-- Opening Marker --
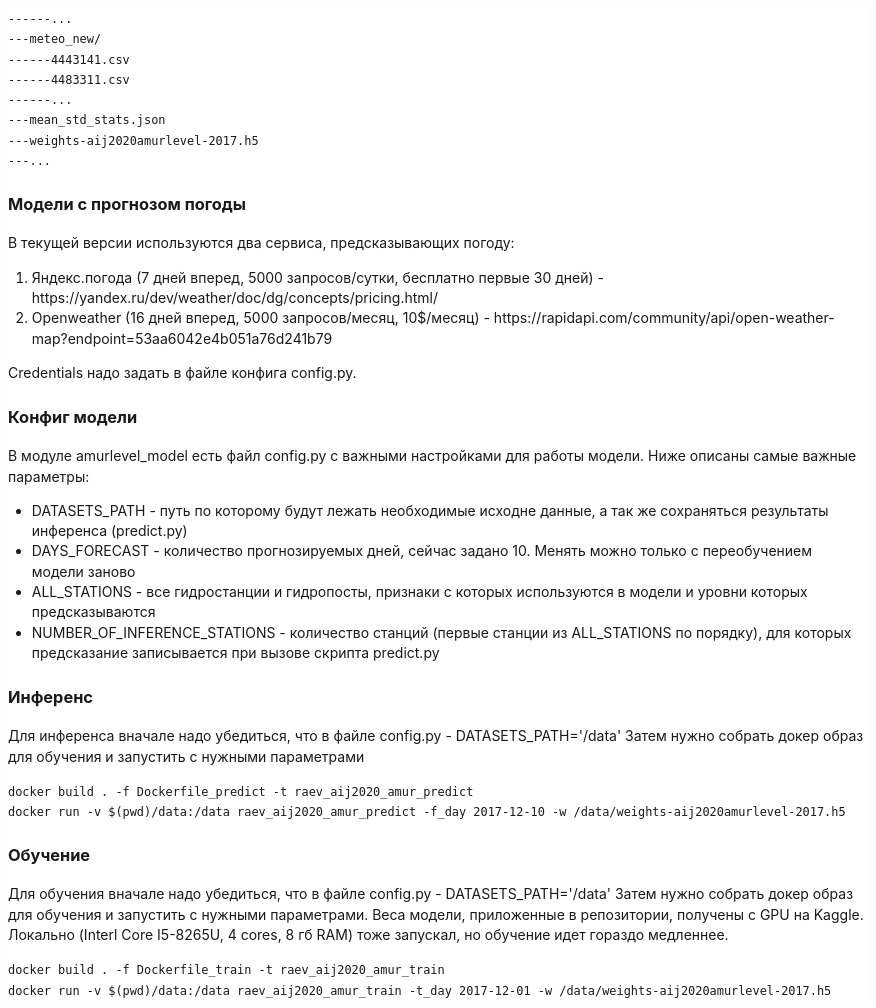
 ```
------...
---meteo_new/
------4443141.csv
------4483311.csv
------...
---mean_std_stats.json
---weights-aij2020amurlevel-2017.h5
---...
```

### Модели с прогнозом погоды
В текущей версии используются два сервиса, предсказывающих погоду:
<ol>
  <li> Яндекс.погода (7 дней вперед, 5000 запросов/сутки, бесплатно первые 30 дней) - https://yandex.ru/dev/weather/doc/dg/concepts/pricing.html/ </li>
  <li> Openweather (16 дней вперед, 5000 запросов/месяц, 10$/месяц) - https://rapidapi.com/community/api/open-weather-map?endpoint=53aa6042e4b051a76d241b79 </li>
</ol>

Credentials надо задать в файле конфига config.py. 

### Конфиг модели
В модуле amurlevel_model есть файл config.py с важными настройками для работы модели. Ниже описаны самые важные параметры:
* DATASETS_PATH - путь по которому будут лежать необходимые исходне данные, а так же сохраняться результаты инференса (predict.py)
* DAYS_FORECAST - количество прогнозируемых дней, сейчас задано 10. Менять можно только с переобучением модели заново
* ALL_STATIONS - все гидростанции и гидропосты, признаки с которых используются в модели и уровни которых предсказываются
* NUMBER_OF_INFERENCE_STATIONS - количество станций (первые станции из ALL_STATIONS по порядку), для которых предсказание записывается при вызове скрипта predict.py

### Инференс
Для инференса вначале надо убедиться, что в файле config.py - DATASETS_PATH='/data'
Затем нужно собрать докер образ для обучения и запустить с нужными параметрами
```
docker build . -f Dockerfile_predict -t raev_aij2020_amur_predict
docker run -v $(pwd)/data:/data raev_aij2020_amur_predict -f_day 2017-12-10 -w /data/weights-aij2020amurlevel-2017.h5
```

### Обучение
Для обучения вначале надо убедиться, что в файле config.py - DATASETS_PATH='/data'
Затем нужно собрать докер образ для обучения и запустить с нужными параметрами. Веса модели, приложенные в репозитории, получены с GPU на Kaggle. Локально (Interl Core I5-8265U, 4 cores, 8 гб RAM) тоже запускал, но обучение идет гораздо медленнее.
```
docker build . -f Dockerfile_train -t raev_aij2020_amur_train
docker run -v $(pwd)/data:/data raev_aij2020_amur_train -t_day 2017-12-01 -w /data/weights-aij2020amurlevel-2017.h5
```
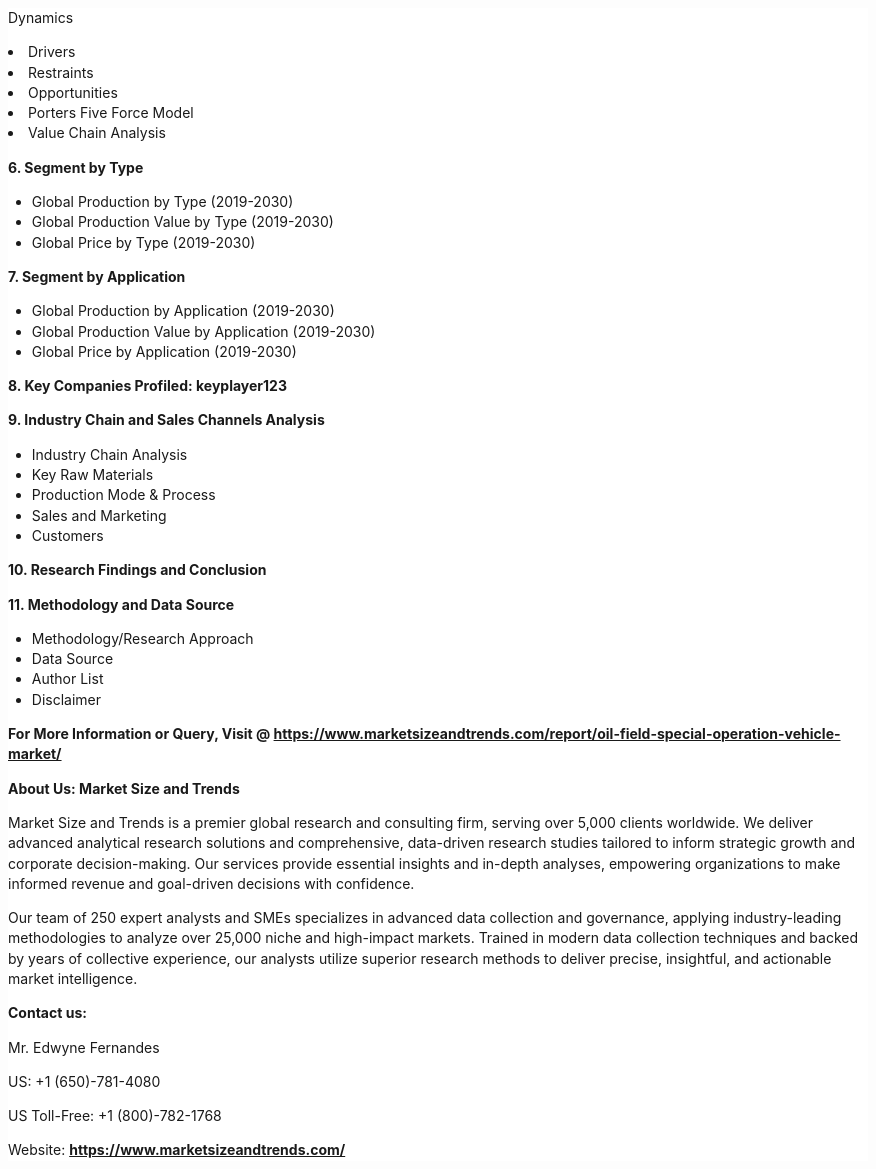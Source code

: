 Dynamics</li><li>Drivers</li><li>Restraints</li><li>Opportunities</li><li>Porters Five Force Model</li><li>Value Chain Analysis&nbsp;</li></ul><p><strong>6. Segment by Type</strong></p><ul><li>Global Production by Type (2019-2030)</li><li>Global Production Value by Type (2019-2030)</li><li>Global Price by Type (2019-2030)</li></ul><p><strong>7. Segment by Application</strong></p><ul><li>Global Production by Application (2019-2030)</li><li>Global Production Value by Application (2019-2030)</li><li>Global Price by Application (2019-2030)</li></ul><p><strong>8. Key Companies Profiled: keyplayer123</strong></p><p><strong>9. Industry Chain and Sales Channels Analysis</strong></p><ul><li>Industry Chain Analysis</li><li>Key Raw Materials</li><li>Production Mode &amp; Process</li><li>Sales and Marketing</li><li>Customers</li></ul><p><strong>10. Research Findings and Conclusion</strong></p><p><strong>11. Methodology and Data Source</strong></p><ul><li>Methodology/Research Approach</li><li>Data Source</li><li>Author List</li><li>Disclaimer</li></ul></p><p><strong>For More Information or Query, Visit @ <a href="https://www.marketsizeandtrends.com/report/oil-field-special-operation-vehicle-market/">https://www.marketsizeandtrends.com/report/oil-field-special-operation-vehicle-market/</a></strong></p><p><strong>About Us: Market Size and Trends</strong></p><p>Market Size and Trends is a premier global research and consulting firm, serving over 5,000 clients worldwide. We deliver advanced analytical research solutions and comprehensive, data-driven research studies tailored to inform strategic growth and corporate decision-making. Our services provide essential insights and in-depth analyses, empowering organizations to make informed revenue and goal-driven decisions with confidence.</p><p>Our team of 250 expert analysts and SMEs specializes in advanced data collection and governance, applying industry-leading methodologies to analyze over 25,000 niche and high-impact markets. Trained in modern data collection techniques and backed by years of collective experience, our analysts utilize superior research methods to deliver precise, insightful, and actionable market intelligence.</p><p><strong>Contact us:</strong></p><p>Mr. Edwyne Fernandes</p><p>US: +1 (650)-781-4080</p><p>US Toll-Free: +1 (800)-782-1768</p><p>Website: <strong><a href="https://www.marketsizeandtrends.com/">https://www.marketsizeandtrends.com/</a></strong></p>
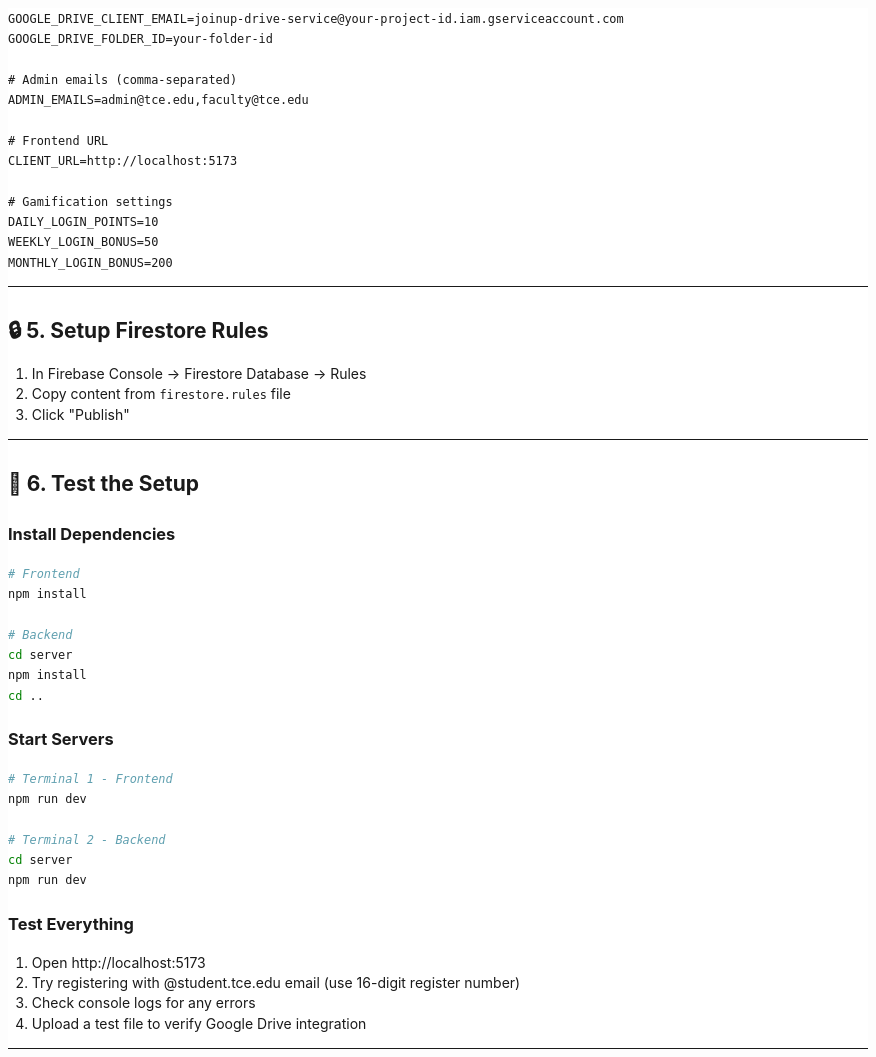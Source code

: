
 ```env
GOOGLE_DRIVE_CLIENT_EMAIL=joinup-drive-service@your-project-id.iam.gserviceaccount.com
GOOGLE_DRIVE_FOLDER_ID=your-folder-id

# Admin emails (comma-separated)
ADMIN_EMAILS=admin@tce.edu,faculty@tce.edu

# Frontend URL
CLIENT_URL=http://localhost:5173

# Gamification settings
DAILY_LOGIN_POINTS=10
WEEKLY_LOGIN_BONUS=50
MONTHLY_LOGIN_BONUS=200
```

---

## 🔒 **5. Setup Firestore Rules**

1. In Firebase Console → Firestore Database → Rules
2. Copy content from `firestore.rules` file
3. Click "Publish"

---

## 🚀 **6. Test the Setup**

### Install Dependencies
```bash
# Frontend
npm install

# Backend
cd server
npm install
cd ..
```

### Start Servers
```bash
# Terminal 1 - Frontend
npm run dev

# Terminal 2 - Backend
cd server
npm run dev
```

### Test Everything
1. Open http://localhost:5173
2. Try registering with @student.tce.edu email (use 16-digit register number)
3. Check console logs for any errors
4. Upload a test file to verify Google Drive integration

---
-- Closing Marker --
■ WORK INSTRUCTIONS ■
The listing should be transcribed in full, exactly, and without its pictures.

■ EXERCISE SOLUTION ■
 ```
------...
---meteo_new/
------4443141.csv
------4483311.csv
------...
---mean_std_stats.json
---weights-aij2020amurlevel-2017.h5
---...
```

### Модели с прогнозом погоды
В текущей версии используются два сервиса, предсказывающих погоду:
<ol>
  <li> Яндекс.погода (7 дней вперед, 5000 запросов/сутки, бесплатно первые 30 дней) - https://yandex.ru/dev/weather/doc/dg/concepts/pricing.html/ </li>
  <li> Openweather (16 дней вперед, 5000 запросов/месяц, 10$/месяц) - https://rapidapi.com/community/api/open-weather-map?endpoint=53aa6042e4b051a76d241b79 </li>
</ol>

Credentials надо задать в файле конфига config.py. 

### Конфиг модели
В модуле amurlevel_model есть файл config.py с важными настройками для работы модели. Ниже описаны самые важные параметры:
* DATASETS_PATH - путь по которому будут лежать необходимые исходне данные, а так же сохраняться результаты инференса (predict.py)
* DAYS_FORECAST - количество прогнозируемых дней, сейчас задано 10. Менять можно только с переобучением модели заново
* ALL_STATIONS - все гидростанции и гидропосты, признаки с которых используются в модели и уровни которых предсказываются
* NUMBER_OF_INFERENCE_STATIONS - количество станций (первые станции из ALL_STATIONS по порядку), для которых предсказание записывается при вызове скрипта predict.py

### Инференс
Для инференса вначале надо убедиться, что в файле config.py - DATASETS_PATH='/data'
Затем нужно собрать докер образ для обучения и запустить с нужными параметрами
```
docker build . -f Dockerfile_predict -t raev_aij2020_amur_predict
docker run -v $(pwd)/data:/data raev_aij2020_amur_predict -f_day 2017-12-10 -w /data/weights-aij2020amurlevel-2017.h5
```

### Обучение
Для обучения вначале надо убедиться, что в файле config.py - DATASETS_PATH='/data'
Затем нужно собрать докер образ для обучения и запустить с нужными параметрами. Веса модели, приложенные в репозитории, получены с GPU на Kaggle. Локально (Interl Core I5-8265U, 4 cores, 8 гб RAM) тоже запускал, но обучение идет гораздо медленнее.
```
docker build . -f Dockerfile_train -t raev_aij2020_amur_train
docker run -v $(pwd)/data:/data raev_aij2020_amur_train -t_day 2017-12-01 -w /data/weights-aij2020amurlevel-2017.h5
```
Source code

: Dynamics</li><li>Drivers</li><li>Restraints</li><li>Opportunities</li><li>Porters Five Force Model</li><li>Value Chain Analysis&nbsp;</li></ul><p><strong>6. Segment by Type</strong></p><ul><li>Global Production by Type (2019-2030)</li><li>Global Production Value by Type (2019-2030)</li><li>Global Price by Type (2019-2030)</li></ul><p><strong>7. Segment by Application</strong></p><ul><li>Global Production by Application (2019-2030)</li><li>Global Production Value by Application (2019-2030)</li><li>Global Price by Application (2019-2030)</li></ul><p><strong>8. Key Companies Profiled: keyplayer123</strong></p><p><strong>9. Industry Chain and Sales Channels Analysis</strong></p><ul><li>Industry Chain Analysis</li><li>Key Raw Materials</li><li>Production Mode &amp; Process</li><li>Sales and Marketing</li><li>Customers</li></ul><p><strong>10. Research Findings and Conclusion</strong></p><p><strong>11. Methodology and Data Source</strong></p><ul><li>Methodology/Research Approach</li><li>Data Source</li><li>Author List</li><li>Disclaimer</li></ul></p><p><strong>For More Information or Query, Visit @ <a href="https://www.marketsizeandtrends.com/report/oil-field-special-operation-vehicle-market/">https://www.marketsizeandtrends.com/report/oil-field-special-operation-vehicle-market/</a></strong></p><p><strong>About Us: Market Size and Trends</strong></p><p>Market Size and Trends is a premier global research and consulting firm, serving over 5,000 clients worldwide. We deliver advanced analytical research solutions and comprehensive, data-driven research studies tailored to inform strategic growth and corporate decision-making. Our services provide essential insights and in-depth analyses, empowering organizations to make informed revenue and goal-driven decisions with confidence.</p><p>Our team of 250 expert analysts and SMEs specializes in advanced data collection and governance, applying industry-leading methodologies to analyze over 25,000 niche and high-impact markets. Trained in modern data collection techniques and backed by years of collective experience, our analysts utilize superior research methods to deliver precise, insightful, and actionable market intelligence.</p><p><strong>Contact us:</strong></p><p>Mr. Edwyne Fernandes</p><p>US: +1 (650)-781-4080</p><p>US Toll-Free: +1 (800)-782-1768</p><p>Website: <strong><a href="https://www.marketsizeandtrends.com/">https://www.marketsizeandtrends.com/</a></strong></p>
Source code

:
 ```env
GOOGLE_DRIVE_CLIENT_EMAIL=joinup-drive-service@your-project-id.iam.gserviceaccount.com
GOOGLE_DRIVE_FOLDER_ID=your-folder-id

# Admin emails (comma-separated)
ADMIN_EMAILS=admin@tce.edu,faculty@tce.edu

# Frontend URL
CLIENT_URL=http://localhost:5173

# Gamification settings
DAILY_LOGIN_POINTS=10
WEEKLY_LOGIN_BONUS=50
MONTHLY_LOGIN_BONUS=200
```

---

## 🔒 **5. Setup Firestore Rules**

1. In Firebase Console → Firestore Database → Rules
2. Copy content from `firestore.rules` file
3. Click "Publish"

---

## 🚀 **6. Test the Setup**

### Install Dependencies
```bash
# Frontend
npm install

# Backend
cd server
npm install
cd ..
```

### Start Servers
```bash
# Terminal 1 - Frontend
npm run dev

# Terminal 2 - Backend
cd server
npm run dev
```

### Test Everything
1. Open http://localhost:5173
2. Try registering with @student.tce.edu email (use 16-digit register number)
3. Check console logs for any errors
4. Upload a test file to verify Google Drive integration

---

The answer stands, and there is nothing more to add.